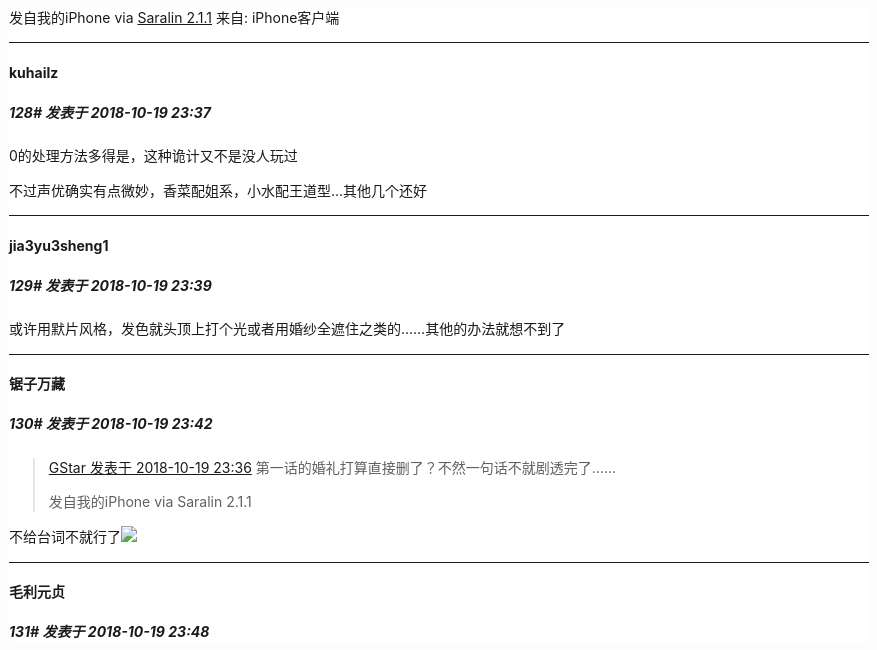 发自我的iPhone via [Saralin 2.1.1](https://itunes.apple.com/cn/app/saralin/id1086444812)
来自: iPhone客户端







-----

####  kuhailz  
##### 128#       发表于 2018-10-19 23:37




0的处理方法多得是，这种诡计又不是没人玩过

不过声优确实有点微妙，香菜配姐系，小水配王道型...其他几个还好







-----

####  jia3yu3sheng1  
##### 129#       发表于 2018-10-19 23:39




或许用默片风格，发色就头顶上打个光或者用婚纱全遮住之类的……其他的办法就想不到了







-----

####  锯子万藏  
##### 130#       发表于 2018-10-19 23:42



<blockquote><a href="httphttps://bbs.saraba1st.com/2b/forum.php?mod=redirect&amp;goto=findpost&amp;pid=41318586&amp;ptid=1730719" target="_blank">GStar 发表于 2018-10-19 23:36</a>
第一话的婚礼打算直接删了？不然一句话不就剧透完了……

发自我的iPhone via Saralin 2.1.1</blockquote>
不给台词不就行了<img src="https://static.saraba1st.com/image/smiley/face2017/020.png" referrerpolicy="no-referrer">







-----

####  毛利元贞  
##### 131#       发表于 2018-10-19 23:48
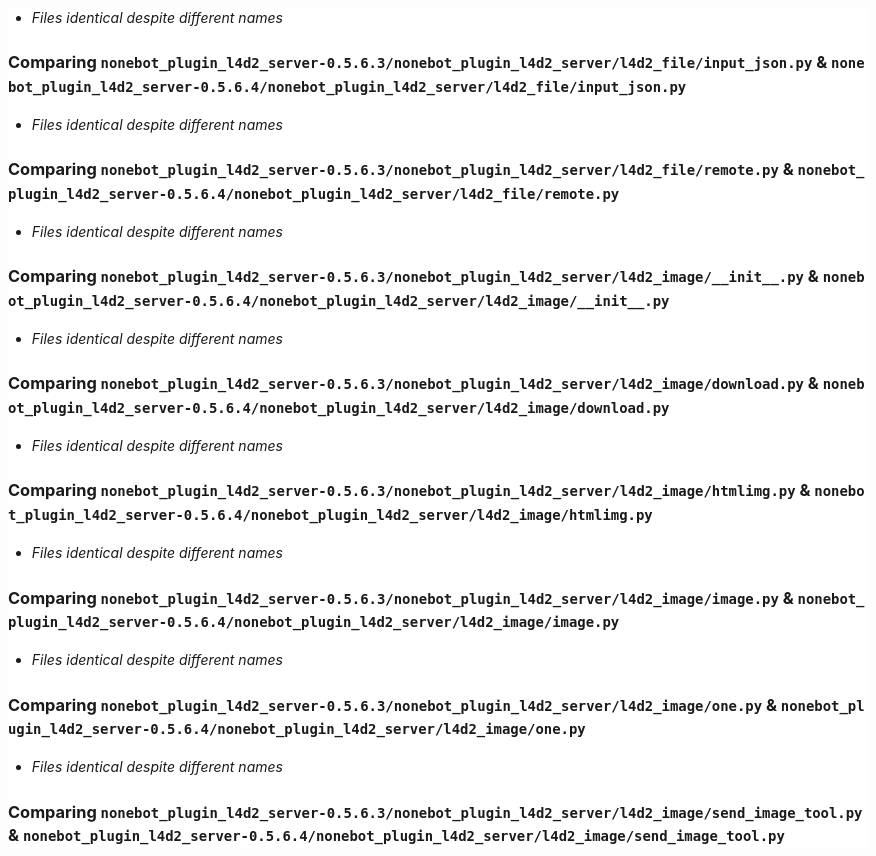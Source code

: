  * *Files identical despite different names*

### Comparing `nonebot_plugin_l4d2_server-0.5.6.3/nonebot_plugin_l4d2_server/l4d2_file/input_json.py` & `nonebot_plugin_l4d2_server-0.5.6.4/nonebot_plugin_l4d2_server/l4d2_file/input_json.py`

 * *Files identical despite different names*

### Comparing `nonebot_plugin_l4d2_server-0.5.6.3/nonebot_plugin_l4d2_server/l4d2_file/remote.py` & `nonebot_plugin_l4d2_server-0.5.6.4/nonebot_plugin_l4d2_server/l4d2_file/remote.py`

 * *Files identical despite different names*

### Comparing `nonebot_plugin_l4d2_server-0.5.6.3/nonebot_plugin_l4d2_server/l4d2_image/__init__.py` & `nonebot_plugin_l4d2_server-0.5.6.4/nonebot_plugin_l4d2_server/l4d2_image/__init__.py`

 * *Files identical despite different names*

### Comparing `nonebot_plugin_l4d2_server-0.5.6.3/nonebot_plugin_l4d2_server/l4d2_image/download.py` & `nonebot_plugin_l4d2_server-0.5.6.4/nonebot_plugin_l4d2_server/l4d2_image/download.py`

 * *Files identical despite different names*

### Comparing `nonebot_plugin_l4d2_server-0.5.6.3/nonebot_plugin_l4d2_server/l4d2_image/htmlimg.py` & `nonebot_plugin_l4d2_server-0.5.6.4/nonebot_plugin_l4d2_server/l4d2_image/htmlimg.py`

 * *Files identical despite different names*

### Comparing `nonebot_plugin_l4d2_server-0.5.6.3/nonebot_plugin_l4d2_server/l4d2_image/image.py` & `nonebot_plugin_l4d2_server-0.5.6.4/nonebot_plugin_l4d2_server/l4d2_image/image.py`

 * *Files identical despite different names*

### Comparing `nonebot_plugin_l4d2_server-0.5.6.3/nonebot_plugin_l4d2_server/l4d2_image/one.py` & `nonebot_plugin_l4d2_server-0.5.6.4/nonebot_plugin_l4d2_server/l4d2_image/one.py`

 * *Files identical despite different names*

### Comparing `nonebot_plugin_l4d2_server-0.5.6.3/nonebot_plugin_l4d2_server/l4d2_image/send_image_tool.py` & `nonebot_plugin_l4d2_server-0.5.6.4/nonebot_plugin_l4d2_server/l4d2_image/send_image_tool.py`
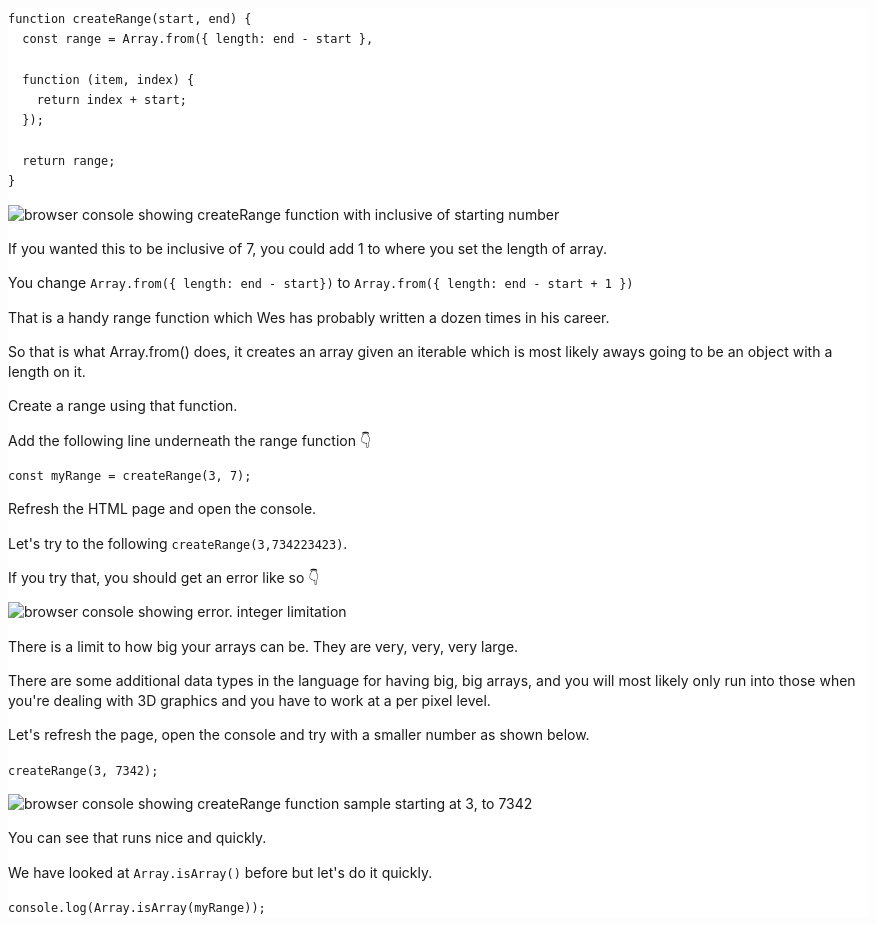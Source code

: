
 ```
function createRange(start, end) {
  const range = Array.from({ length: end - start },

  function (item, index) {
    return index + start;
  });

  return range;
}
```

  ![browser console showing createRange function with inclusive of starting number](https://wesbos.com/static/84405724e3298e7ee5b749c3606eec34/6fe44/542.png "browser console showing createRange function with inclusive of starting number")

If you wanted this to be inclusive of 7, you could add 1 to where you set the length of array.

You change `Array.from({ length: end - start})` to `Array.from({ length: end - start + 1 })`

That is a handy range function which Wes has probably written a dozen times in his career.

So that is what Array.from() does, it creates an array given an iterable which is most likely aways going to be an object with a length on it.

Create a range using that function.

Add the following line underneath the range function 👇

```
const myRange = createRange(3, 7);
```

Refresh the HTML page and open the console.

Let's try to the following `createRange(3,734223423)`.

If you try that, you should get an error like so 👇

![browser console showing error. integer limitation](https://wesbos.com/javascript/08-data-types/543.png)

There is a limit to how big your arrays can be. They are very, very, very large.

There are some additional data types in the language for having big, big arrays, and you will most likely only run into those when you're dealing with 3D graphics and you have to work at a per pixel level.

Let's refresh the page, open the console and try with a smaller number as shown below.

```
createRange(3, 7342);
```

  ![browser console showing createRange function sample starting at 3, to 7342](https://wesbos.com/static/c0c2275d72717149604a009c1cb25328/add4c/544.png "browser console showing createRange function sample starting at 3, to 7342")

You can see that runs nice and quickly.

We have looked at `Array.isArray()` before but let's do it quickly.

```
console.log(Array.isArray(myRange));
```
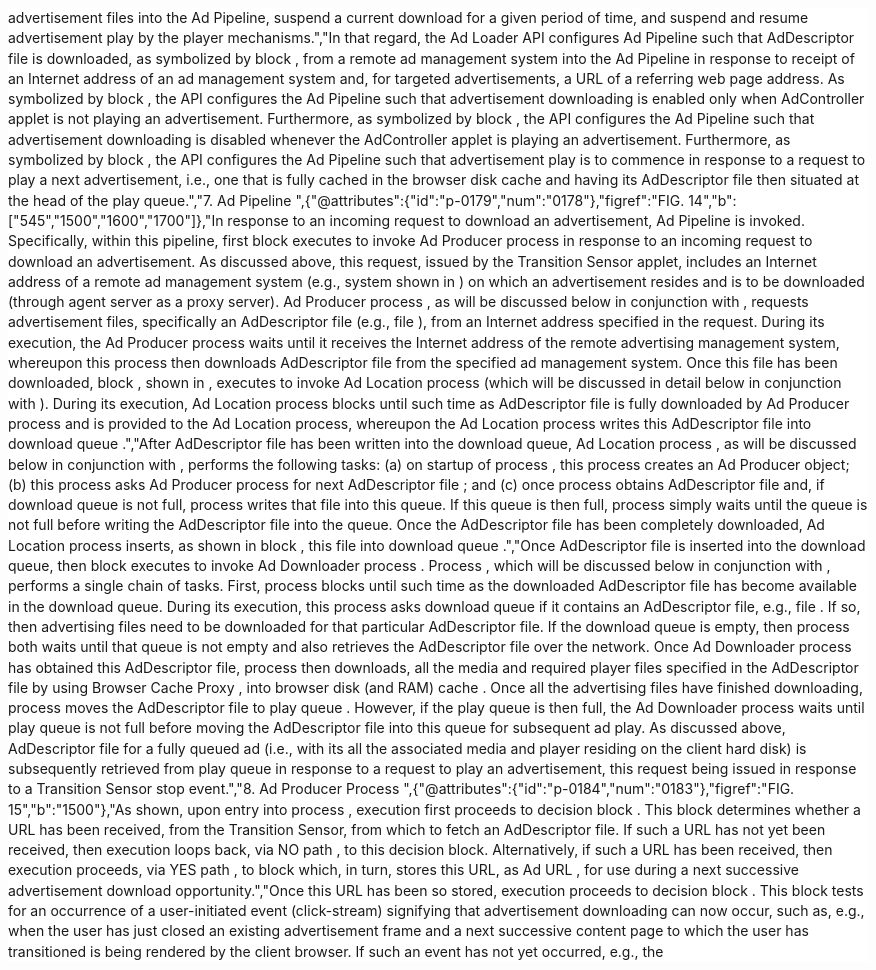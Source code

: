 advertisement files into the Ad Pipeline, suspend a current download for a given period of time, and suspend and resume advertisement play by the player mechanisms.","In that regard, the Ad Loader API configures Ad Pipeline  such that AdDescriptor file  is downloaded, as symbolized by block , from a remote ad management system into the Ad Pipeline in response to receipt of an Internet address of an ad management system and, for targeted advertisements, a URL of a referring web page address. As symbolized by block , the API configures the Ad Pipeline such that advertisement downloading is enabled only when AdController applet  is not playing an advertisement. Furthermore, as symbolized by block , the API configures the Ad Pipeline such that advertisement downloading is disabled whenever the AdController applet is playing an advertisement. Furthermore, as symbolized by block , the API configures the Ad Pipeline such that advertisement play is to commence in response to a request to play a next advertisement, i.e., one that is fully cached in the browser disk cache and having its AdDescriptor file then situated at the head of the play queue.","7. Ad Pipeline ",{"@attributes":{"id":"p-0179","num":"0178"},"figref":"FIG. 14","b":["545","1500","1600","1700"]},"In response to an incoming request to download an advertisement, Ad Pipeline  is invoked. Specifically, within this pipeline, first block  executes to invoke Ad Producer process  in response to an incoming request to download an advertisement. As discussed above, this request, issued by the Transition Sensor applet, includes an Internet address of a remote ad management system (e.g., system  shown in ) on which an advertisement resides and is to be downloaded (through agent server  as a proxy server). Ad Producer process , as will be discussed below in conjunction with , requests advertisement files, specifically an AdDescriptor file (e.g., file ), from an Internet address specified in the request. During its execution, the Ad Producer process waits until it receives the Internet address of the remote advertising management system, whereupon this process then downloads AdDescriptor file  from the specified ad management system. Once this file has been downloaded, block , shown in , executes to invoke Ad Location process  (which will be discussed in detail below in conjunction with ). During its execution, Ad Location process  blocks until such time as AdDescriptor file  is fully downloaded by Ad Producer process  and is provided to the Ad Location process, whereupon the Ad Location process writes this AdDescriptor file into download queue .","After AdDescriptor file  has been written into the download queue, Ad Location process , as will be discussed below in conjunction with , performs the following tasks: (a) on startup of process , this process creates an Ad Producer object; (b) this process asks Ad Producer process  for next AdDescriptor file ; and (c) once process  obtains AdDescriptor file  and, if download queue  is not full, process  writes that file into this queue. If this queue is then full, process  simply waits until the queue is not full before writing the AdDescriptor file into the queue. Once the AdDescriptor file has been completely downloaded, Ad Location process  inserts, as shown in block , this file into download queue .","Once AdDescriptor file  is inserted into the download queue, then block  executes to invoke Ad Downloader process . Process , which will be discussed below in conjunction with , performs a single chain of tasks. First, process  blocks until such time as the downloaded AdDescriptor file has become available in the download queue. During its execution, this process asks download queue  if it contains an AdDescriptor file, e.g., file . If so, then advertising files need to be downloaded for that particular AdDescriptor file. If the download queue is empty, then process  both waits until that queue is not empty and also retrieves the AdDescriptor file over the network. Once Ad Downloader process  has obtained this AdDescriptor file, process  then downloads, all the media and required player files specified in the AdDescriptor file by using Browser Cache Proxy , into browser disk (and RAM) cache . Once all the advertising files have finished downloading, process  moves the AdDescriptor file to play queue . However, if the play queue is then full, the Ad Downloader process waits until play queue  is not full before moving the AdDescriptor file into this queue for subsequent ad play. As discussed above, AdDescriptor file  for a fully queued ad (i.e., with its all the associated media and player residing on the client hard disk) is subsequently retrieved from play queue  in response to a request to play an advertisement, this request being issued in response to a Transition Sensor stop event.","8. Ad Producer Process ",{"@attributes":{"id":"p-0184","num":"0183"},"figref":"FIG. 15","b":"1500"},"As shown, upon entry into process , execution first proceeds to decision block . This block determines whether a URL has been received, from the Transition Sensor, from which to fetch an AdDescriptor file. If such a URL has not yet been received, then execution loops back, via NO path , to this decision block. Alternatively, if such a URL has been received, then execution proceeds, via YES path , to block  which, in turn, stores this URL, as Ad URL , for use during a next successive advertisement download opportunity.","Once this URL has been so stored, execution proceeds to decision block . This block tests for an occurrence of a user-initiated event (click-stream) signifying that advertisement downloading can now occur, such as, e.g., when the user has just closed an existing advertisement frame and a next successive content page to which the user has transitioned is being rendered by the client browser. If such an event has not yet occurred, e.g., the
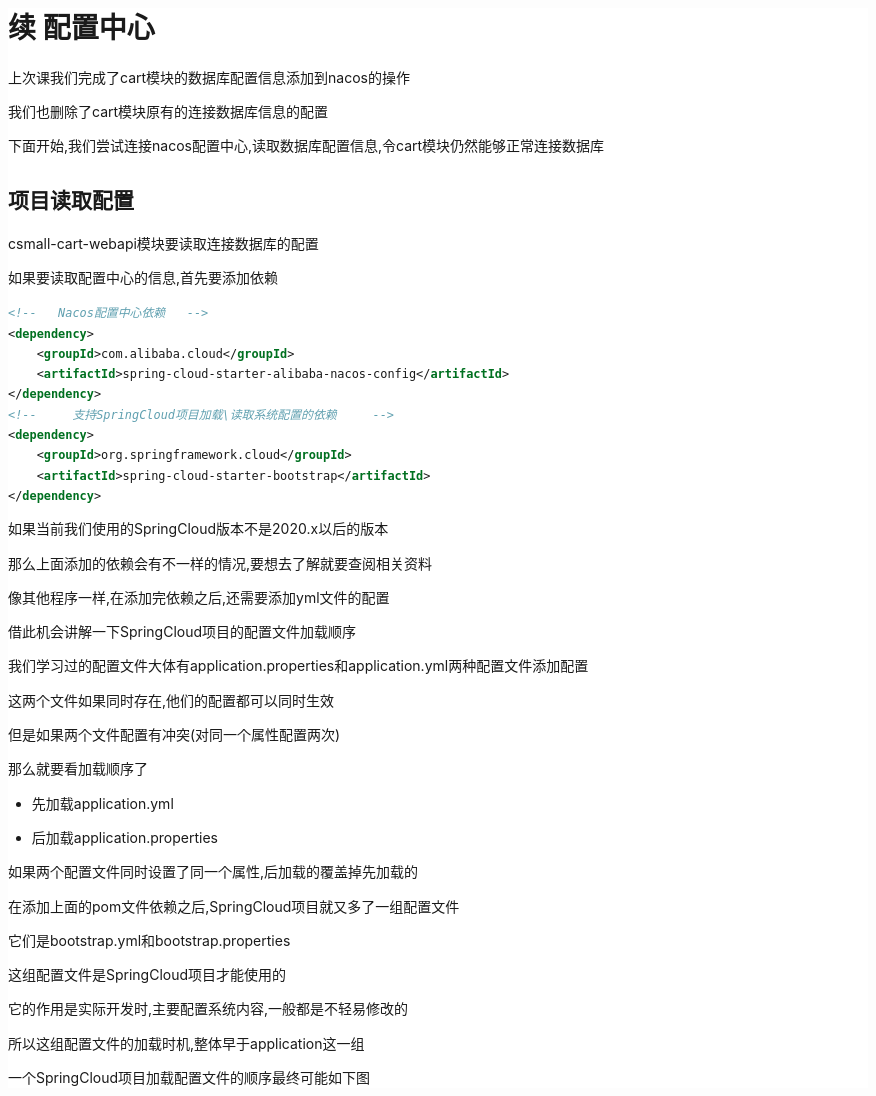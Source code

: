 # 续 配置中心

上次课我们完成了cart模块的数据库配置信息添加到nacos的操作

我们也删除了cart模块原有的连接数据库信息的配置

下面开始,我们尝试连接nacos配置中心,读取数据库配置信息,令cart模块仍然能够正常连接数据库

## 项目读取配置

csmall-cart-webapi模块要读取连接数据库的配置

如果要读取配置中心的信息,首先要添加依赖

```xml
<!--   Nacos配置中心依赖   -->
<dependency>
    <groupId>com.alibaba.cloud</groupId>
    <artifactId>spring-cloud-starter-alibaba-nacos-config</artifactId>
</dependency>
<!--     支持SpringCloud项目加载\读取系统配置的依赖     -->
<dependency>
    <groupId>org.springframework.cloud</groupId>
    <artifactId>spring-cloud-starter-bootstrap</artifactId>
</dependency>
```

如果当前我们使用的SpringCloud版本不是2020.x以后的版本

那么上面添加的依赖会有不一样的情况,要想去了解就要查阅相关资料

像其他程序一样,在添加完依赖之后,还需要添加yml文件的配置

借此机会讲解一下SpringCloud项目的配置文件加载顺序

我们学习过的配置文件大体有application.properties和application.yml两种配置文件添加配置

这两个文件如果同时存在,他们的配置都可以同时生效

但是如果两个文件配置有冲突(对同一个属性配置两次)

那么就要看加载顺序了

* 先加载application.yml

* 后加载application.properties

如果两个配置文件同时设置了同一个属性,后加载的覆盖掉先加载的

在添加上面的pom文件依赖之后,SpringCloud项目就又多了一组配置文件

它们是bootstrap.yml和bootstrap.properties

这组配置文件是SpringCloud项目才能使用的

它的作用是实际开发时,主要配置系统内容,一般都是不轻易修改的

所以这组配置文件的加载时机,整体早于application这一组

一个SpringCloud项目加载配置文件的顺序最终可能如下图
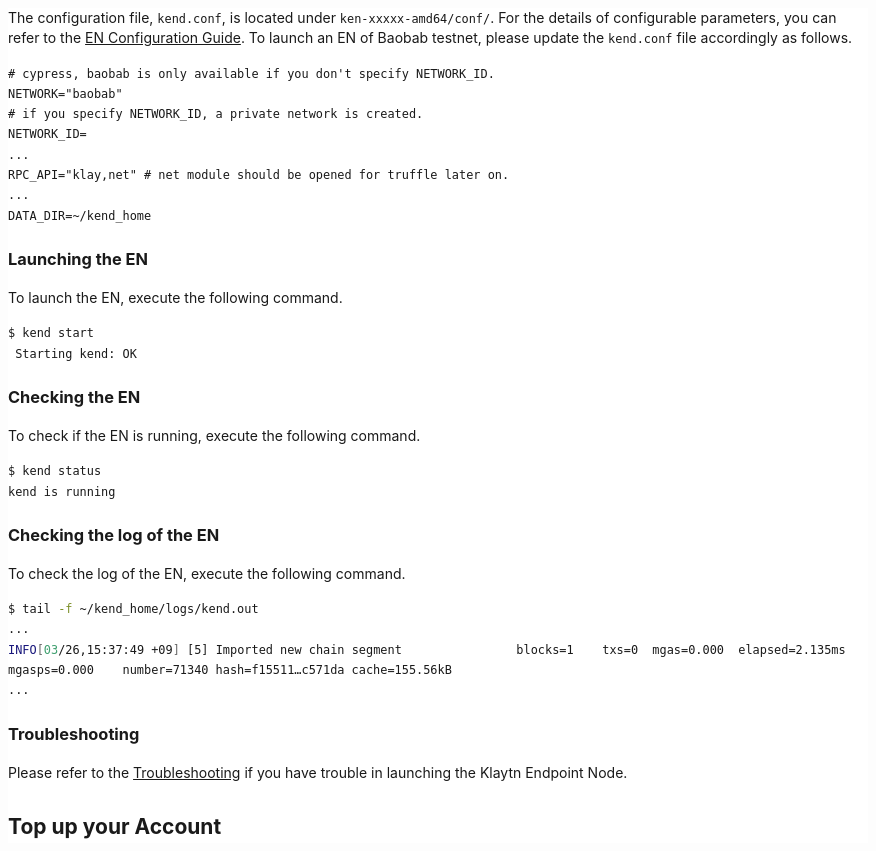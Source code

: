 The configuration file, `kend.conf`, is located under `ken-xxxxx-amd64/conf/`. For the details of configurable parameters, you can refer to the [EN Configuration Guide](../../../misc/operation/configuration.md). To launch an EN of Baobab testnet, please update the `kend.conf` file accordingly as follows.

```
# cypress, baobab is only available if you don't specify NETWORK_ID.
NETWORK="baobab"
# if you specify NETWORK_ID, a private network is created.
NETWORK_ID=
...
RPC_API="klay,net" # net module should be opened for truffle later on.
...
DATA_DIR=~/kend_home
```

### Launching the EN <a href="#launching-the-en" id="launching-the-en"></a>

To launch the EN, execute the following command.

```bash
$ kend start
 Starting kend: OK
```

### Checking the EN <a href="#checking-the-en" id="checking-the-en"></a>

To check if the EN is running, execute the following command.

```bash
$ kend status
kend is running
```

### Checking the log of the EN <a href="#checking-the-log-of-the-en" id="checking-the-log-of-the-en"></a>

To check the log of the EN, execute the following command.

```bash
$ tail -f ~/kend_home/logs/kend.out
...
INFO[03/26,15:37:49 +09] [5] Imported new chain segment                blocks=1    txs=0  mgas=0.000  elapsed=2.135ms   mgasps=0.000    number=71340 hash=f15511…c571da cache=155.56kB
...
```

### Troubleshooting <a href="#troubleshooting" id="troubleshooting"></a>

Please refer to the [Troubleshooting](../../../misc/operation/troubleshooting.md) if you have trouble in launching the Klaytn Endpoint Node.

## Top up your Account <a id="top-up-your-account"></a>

******

◆ **What the task requires**
From the material above, determine how many lines hold the string "launching"; give the number without comment.

◆ **Answer section**
2